Thanks for the reply. I think we can start by enabling these instruction still in a reasonably fixed length, note that they are still helpful since most HW do have related vector len unit requirement.

After we finish this phase, in the meantime, we can discuss how tensorization can help better support some of the tail blocks by providing hint to the vectors.

My guess is that likely we could leverage tir.Var to represent vl and related variable.

cbalint13 · March 13, 2024, 11:27am

Hi @zhupijuan_lkl @tqchen

First, I am happy to see efforts towards RVV support in TVM !

Allow me to share some views on TVM related things about RVV issues I encountered:

TH1520 (Lichee PI 4A) have a older RVV 0.7.1, unsupported by LLVM (implicitly TVM may suffer)
Earliest attempt to circumvent the LLVM v071 unsupportedness can be found in TVM PR#14836
I personally dislike using proprietary tools (v071 capable) and there is a way to avoid this in TVM !

In order to make TVM (TOPI catalog) play nicely across multiple RVV versions (this ISA versioning pace may be a bigger issue in future for LLVM) one can implement pure LLVM-IR generators directly in the TOPI python interface, (or C invoking asm(.word 0xINSN) that gets lowered to LLVM-IR) for the older RVV ISA parts.

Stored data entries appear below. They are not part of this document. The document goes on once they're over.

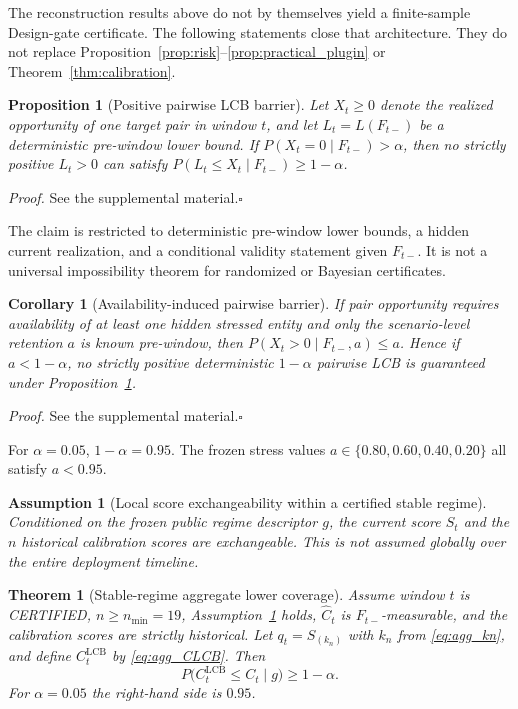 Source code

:\documentclass[letterpaper,journal]{IEEEtran}
\newtheorem{theorem}{Theorem}
\newtheorem{proposition}{Proposition}
\newtheorem{assumption}{Assumption}
\newtheorem{corollary}{Corollary}
\begin{document}
The reconstruction results above do not by themselves yield a finite-sample
Design-gate certificate.  The following statements close that architecture.
They do not replace Proposition~\ref{prop:risk}--\ref{prop:practical_plugin}
or Theorem~\ref{thm:calibration}.

\begin{proposition}[Positive pairwise LCB barrier]
\label{prop:pairwise-lcb-barrier}
Let $X_t\ge 0$ denote the realized opportunity of one target pair in window
$t$, and let $L_t=L(F_{t-})$ be a deterministic pre-window lower bound.  If
$P(X_t=0\mid F_{t-})>\alpha$, then no strictly positive $L_t>0$ can satisfy
$P(L_t\le X_t\mid F_{t-})\ge 1-\alpha$.
\end{proposition}

\noindent\emph{Proof.}
See the supplemental material.\hfill$\square$

The claim is restricted to deterministic pre-window lower bounds, a hidden
current realization, and a conditional validity statement given $F_{t-}$.  It
is not a universal impossibility theorem for randomized or Bayesian
certificates.

\begin{corollary}[Availability-induced pairwise barrier]
\label{cor:availability-barrier}
If pair opportunity requires availability of at least one hidden stressed
entity and only the scenario-level retention $a$ is known pre-window, then
$P(X_t>0\mid F_{t-},a)\le a$.  Hence if $a<1-\alpha$, no strictly positive
deterministic $1-\alpha$ pairwise LCB is guaranteed under
Proposition~\ref{prop:pairwise-lcb-barrier}.
\end{corollary}

\noindent\emph{Proof.}
See the supplemental material.\hfill$\square$

For $\alpha=0.05$, $1-\alpha=0.95$.  The frozen stress values
$a\in\{0.80,0.60,0.40,0.20\}$ all satisfy $a<0.95$.

\begin{assumption}[Local score exchangeability within a certified stable regime]
\label{ass:score-exchangeability}
Conditioned on the frozen public regime descriptor $g$, the current score
$S_t$ and the $n$ historical calibration scores are exchangeable.  This is
not assumed globally over the entire deployment timeline.
\end{assumption}

\begin{theorem}[Stable-regime aggregate lower coverage]
\label{thm:agg-lcb}
Assume window $t$ is CERTIFIED, $n\ge n_{\min}=19$,
Assumption~\ref{ass:score-exchangeability} holds, $\widehat C_t$ is
$F_{t-}$-measurable, and the calibration scores are strictly historical.  Let
$q_t=S_{(k_n)}$ with $k_n$ from \eqref{eq:agg_kn}, and define
$C^{\mathrm{LCB}}_t$ by \eqref{eq:agg_CLCB}.  Then
\begin{equation}
 P\bigl(C^{\mathrm{LCB}}_t\le C_t\mid g\bigr)\ge 1-\alpha.
 \label{eq:agg_thm1}
\end{equation}
For $\alpha=0.05$ the right-hand side is $0.95$.
\end{theorem}
\end{document}
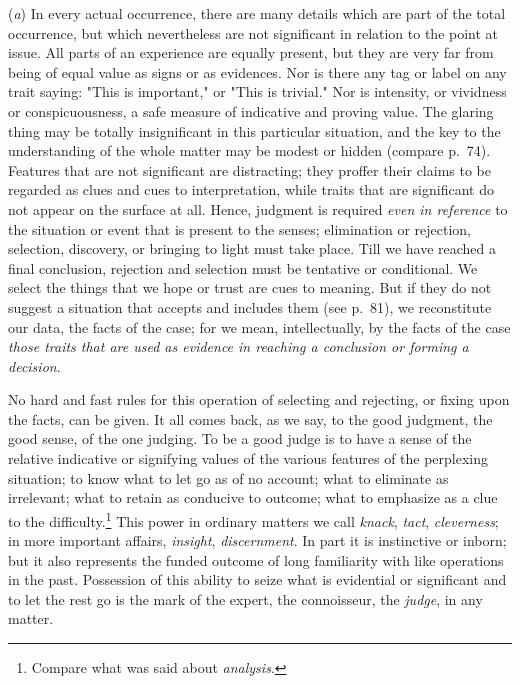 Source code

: \documentclass[showtrims,ustradepaper]{memoir}
\begin{document}
(\emph{a}) In every actual occurrence, there are many details which are
part of the total occurrence, but which nevertheless are not significant
in relation to the point at issue. All parts of an experience are
equally present, but they are very far from being of equal value as
signs or as evidences. Nor is there any tag or label on any trait
saying: "This is important," or "This is trivial." Nor is intensity, or
vividness or conspicuousness, a safe measure of indicative and proving
value. The glaring thing may be totally insignificant in this particular
situation, and the key to the understanding of the whole matter may be
modest or hidden (compare p.\ 74). Features that are not significant are
distracting; they proffer their claims to be regarded as clues and cues
to interpretation, while traits that are significant do not appear on
the surface at all. Hence, judgment is required \emph{even in reference}
to the situation or event that is present to the senses; elimination or
rejection, selection, discovery, or bringing to light must take
place.
Till we have reached a final conclusion, rejection and selection must be
tentative or conditional. We select the things that we hope or trust are
cues to meaning. But if they do not suggest a situation that accepts and
includes them (see p.\ 81), we reconstitute our data, the facts of the
case; for we mean, intellectually, by the facts of the case \emph{those
traits that are used as evidence in reaching a conclusion or forming a
decision}.


No hard and fast rules for this operation of selecting and rejecting, or
fixing upon the facts, can be given. It all comes back, as we say, to
the good judgment, the good sense, of the one judging. To be a good
judge is to have a sense of the relative indicative or signifying values
of the various features of the perplexing situation; to know what to let
go as of no account; what to eliminate as irrelevant; what to retain as
conducive to outcome; what to emphasize as a clue to the
difficulty.\footnote{ Compare what was said about \emph{analysis}. }
This power in ordinary matters we call \emph{knack}, \emph{tact},
\emph{cleverness}; in more important affairs, \emph{insight},
\emph{discernment}. In part it is instinctive or inborn; but it also
represents the funded outcome of long familiarity with like operations
in the past. Possession of this ability to seize what is evidential or
significant and to let the rest go is the mark of the expert, the
connoisseur, the \emph{judge}, in any matter.
\end{document}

Here is such a working C/LLVM-IR generator: GitHub - cbalint13/rvv-kernels: RISCV Vector Kernels

Please note that in the case of TH1520 ASIC (I hope this is only a particular case in the risc-v SBC landscape) due to setvli expensiveness it is not really possible to cope with the SVE dynamic concepts (bad luck for Lichee PI 4A) thus for best performance there can be only static kernels (but lane/macs are still parametrizable at code/kernel generation time dinamically).

I am also looking for collaboration to add RVV support to TVM (my approach would by to generate LLVM-IR within TOPI python tenzorizer interface) for v071 & v100 x int8/fp16/fp32 with the disclaimer that I am doing solely for fun, I am not representing (and never was) any kind of company interests.

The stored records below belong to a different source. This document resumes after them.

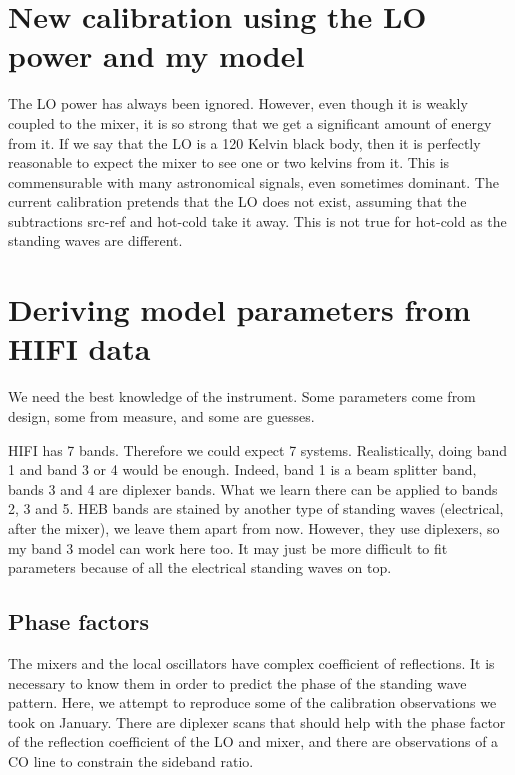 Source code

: \section{New calibration using the LO power and my model}
The LO power has always been ignored.
However, even though it is weakly coupled to the mixer, it is so strong that we get a significant amount of energy from it.
If we say that the LO is a 120 Kelvin black body, then it is perfectly reasonable to expect the mixer to see one or two kelvins from it.
This is commensurable with many astronomical signals, even sometimes dominant.
The current calibration pretends that the LO does not exist, assuming that the subtractions src-ref and hot-cold take it away.  This is not true for hot-cold as the standing waves are different.

\section{Deriving model parameters from HIFI data}
We need the best knowledge of the instrument.
Some parameters come from design, some from measure, and some are guesses.

HIFI has 7 bands.  Therefore we could expect 7 systems.
Realistically, doing band 1 and band 3 or 4 would be enough.
Indeed, band 1 is a beam splitter band, bands 3 and 4 are diplexer bands.
What we learn there can be applied to bands 2, 3 and 5.
HEB bands are stained by another type of standing waves (electrical, after the mixer), we leave them apart from now.
However, they use diplexers, so my band 3 model can work here too.  It may just be more difficult to fit parameters because of all the electrical standing waves on top.

\subsection{Phase factors}
The mixers and the local oscillators have complex coefficient of reflections.
It is necessary to know them in order to predict the phase of the standing wave pattern.
Here, we attempt to reproduce some of the calibration observations we took on January.  There are diplexer scans that should help with the phase factor of the reflection coefficient of the LO and mixer, and there are observations of a CO line to constrain the sideband ratio.
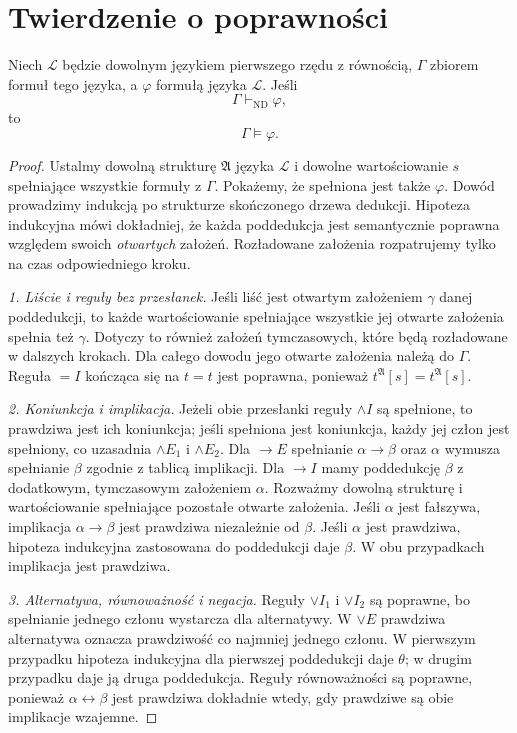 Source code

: \section{Twierdzenie o poprawności}
\begin{twierdzenie}
\label{thm:soundness}
Niech $\mathcal L$ będzie dowolnym językiem pierwszego rzędu
z równością, $\Gamma$ zbiorem formuł tego języka,
a $\varphi$ formułą języka $\mathcal L$. Jeśli
\[
\Gamma\vdash_{\mathrm{ND}}\varphi,
\]
to
\[
\Gamma\models\varphi.
\]
\end{twierdzenie}
\begin{proof}
Ustalmy dowolną strukturę $\mathfrak A$ języka $\mathcal L$
i dowolne wartościowanie $s$ spełniające wszystkie
formuły z $\Gamma$. Pokażemy, że spełniona jest także $\varphi$.
Dowód prowadzimy indukcją po strukturze skończonego drzewa dedukcji.
Hipoteza indukcyjna mówi dokładniej, że każda poddedukcja
jest semantycznie poprawna względem swoich \emph{otwartych}
założeń. Rozładowane założenia rozpatrujemy tylko na czas
odpowiedniego kroku.

\smallskip
\emph{1. Liście i reguły bez przesłanek.}
Jeśli liść jest otwartym założeniem $\gamma$
danej poddedukcji, to każde wartościowanie
spełniające wszystkie jej otwarte założenia spełnia też
$\gamma$. Dotyczy to również założeń tymczasowych,
które będą rozładowane w dalszych krokach.
Dla całego dowodu jego otwarte założenia należą do $\Gamma$.
Reguła $=I$ kończąca się na $t=t$ jest poprawna,
ponieważ $t^{\mathfrak A}[s]=t^{\mathfrak A}[s]$.

\smallskip
\emph{2. Koniunkcja i implikacja.}
Jeżeli obie przesłanki reguły $\land I$ są spełnione,
to prawdziwa jest ich koniunkcja; jeśli spełniona jest
koniunkcja, każdy jej człon jest spełniony, co uzasadnia
$\land E_1$ i $\land E_2$.
Dla $\to E$ spełnianie $\alpha\to\beta$ oraz $\alpha$
wymusza spełnianie $\beta$ zgodnie z tablicą implikacji.
Dla $\to I$ mamy poddedukcję $\beta$ z dodatkowym,
tymczasowym założeniem $\alpha$. Rozważmy dowolną
strukturę i wartościowanie spełniające pozostałe otwarte
założenia. Jeśli $\alpha$ jest fałszywa, implikacja
$\alpha\to\beta$ jest prawdziwa niezależnie od $\beta$.
Jeśli $\alpha$ jest prawdziwa, hipoteza indukcyjna
zastosowana do poddedukcji daje $\beta$.
W obu przypadkach implikacja jest prawdziwa.

\smallskip
\emph{3. Alternatywa, równoważność i negacja.}
Reguły $\lor I_1$ i $\lor I_2$ są poprawne, bo
spełnianie jednego członu wystarcza dla alternatywy.
W $\lor E$ prawdziwa alternatywa oznacza prawdziwość
co najmniej jednego członu. W pierwszym przypadku
hipoteza indukcyjna dla pierwszej poddedukcji daje $\theta$;
w drugim przypadku daje ją druga poddedukcja.
Reguły równoważności są poprawne, ponieważ
$\alpha\leftrightarrow\beta$ jest prawdziwa dokładnie wtedy,
gdy prawdziwe są obie implikacje wzajemne.


\end{proof}

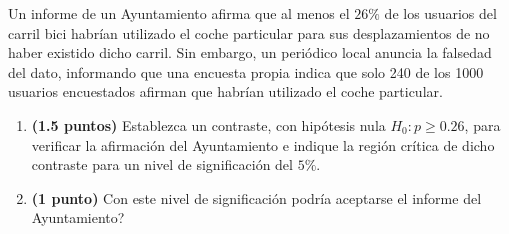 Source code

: 
Un informe de un Ayuntamiento afirma que al menos el $26\%$ de los usuarios del carril bici habrían utilizado el coche particular para sus desplazamientos de no haber existido dicho carril. Sin embargo, un periódico local anuncia la falsedad del dato, informando que una encuesta propia indica que solo 240 de los 1000 usuarios encuestados afirman que habrían utilizado el coche particular.
\begin{enumerate}[label=\alph*)]
\item \textbf{(1.5 puntos)} Establezca un contraste, con hipótesis nula $H_0:p\geq0.26$, para verificar la afirmación del Ayuntamiento e indique la región crítica de dicho contraste para un nivel de significación del $5\%$.
\item \textbf{(1 punto)} Con este nivel de significación \textquestiondown{}podría aceptarse el informe del Ayuntamiento?
\end{enumerate}
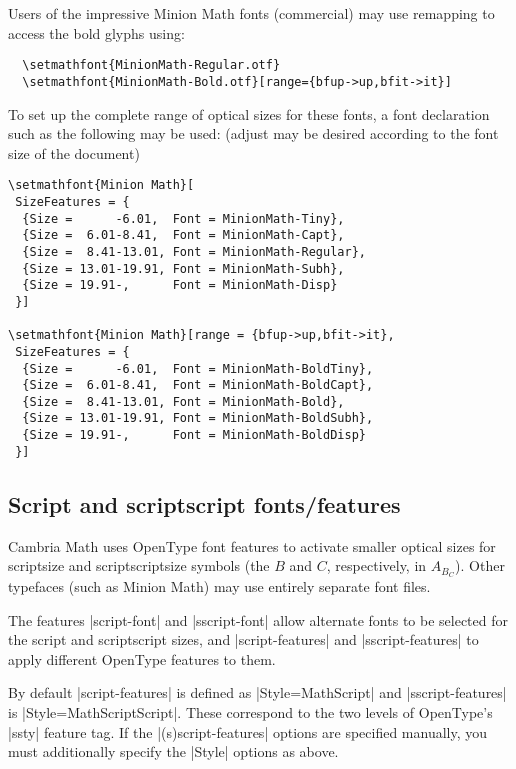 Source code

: 
Users of the impressive Minion Math fonts (commercial) may use remapping to access the bold glyphs using:
\begin{Verbatim}
  \setmathfont{MinionMath-Regular.otf}
  \setmathfont{MinionMath-Bold.otf}[range={bfup->up,bfit->it}]
\end{Verbatim}
To set up the complete range of optical sizes for these fonts, a font declaration such as the following may be used: (adjust may be desired according to the font size of the document)
\begin{Verbatim}
\setmathfont{Minion Math}[
 SizeFeatures = {
  {Size =      -6.01,  Font = MinionMath-Tiny},
  {Size =  6.01-8.41,  Font = MinionMath-Capt},
  {Size =  8.41-13.01, Font = MinionMath-Regular},
  {Size = 13.01-19.91, Font = MinionMath-Subh},
  {Size = 19.91-,      Font = MinionMath-Disp}
 }]

\setmathfont{Minion Math}[range = {bfup->up,bfit->it},
 SizeFeatures = {
  {Size =      -6.01,  Font = MinionMath-BoldTiny},
  {Size =  6.01-8.41,  Font = MinionMath-BoldCapt},
  {Size =  8.41-13.01, Font = MinionMath-Bold},
  {Size = 13.01-19.91, Font = MinionMath-BoldSubh},
  {Size = 19.91-,      Font = MinionMath-BoldDisp}
 }]
\end{Verbatim}


\subsection{Script and scriptscript fonts/features}

Cambria Math uses OpenType font features to activate smaller optical sizes
for scriptsize and scriptscriptsize symbols (the $B$ and $C$, respectively,
in $A_{B_C}$).
Other typefaces (such as Minion Math) may use entirely separate font files.

The features |script-font| and |sscript-font| allow alternate fonts to be
selected for the script and scriptscript sizes, and |script-features| and
|sscript-features| to apply different OpenType features to them.

By default |script-features| is defined as |Style=MathScript| and |sscript-features| is |Style=MathScriptScript|.
These correspond to the two levels of OpenType's |ssty| feature tag.
If the |(s)script-features| options are specified manually, you must
additionally specify the |Style| options as above.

zhupijuan_lkl · March 16, 2024, 1:49am

@tqchen @cbalint13 Based on discussions from the community and your suggestions, I plan to handle the RISC-V vector/matrix extensions as follows:

For the vector extension, we will still perform scheduling for fixed-length vectors and use tensorize for general vector processing. To support the variable-length vector registers and operations specific to RISC-V vector, we will convert vector expression into load + op + store in the vectorizeloop pass. The load/store operations will use a variable-length style, with the specific length passed through vl, that is, tir.Var. Finally, based on the existing LLVM codegen, we will implement an LLVM codegen for RISC-V to handle special cases (codegen_riscv.cc).
For the matrix extension, considering that LLVM’s support for matrix is still not complete, I plan to adopt the following approach:
- For algorithm scheduling, since the matrix extension mainly accelerates conv/gemm operations, tensor layout transformations and alignment are typically performed during the scheduling of these cases. Therefore, during layout transformation, we will perform padding to ensure that the tensor shapes meet the requirements for subsequent tiling, thereby addressing the issue of tail blocks.
- For instruction generation, we will still use tensorize to perform computations on tiled blocks, but the tensorize intrinsics will be inserted directly as LLVM IR. Specifically, we will wrap the matrix extension intrinsics in a C implementation of a micro-kernel, then use Clang to compile it into LLVM IR, and finally insert this LLVM IR into the tensorization code.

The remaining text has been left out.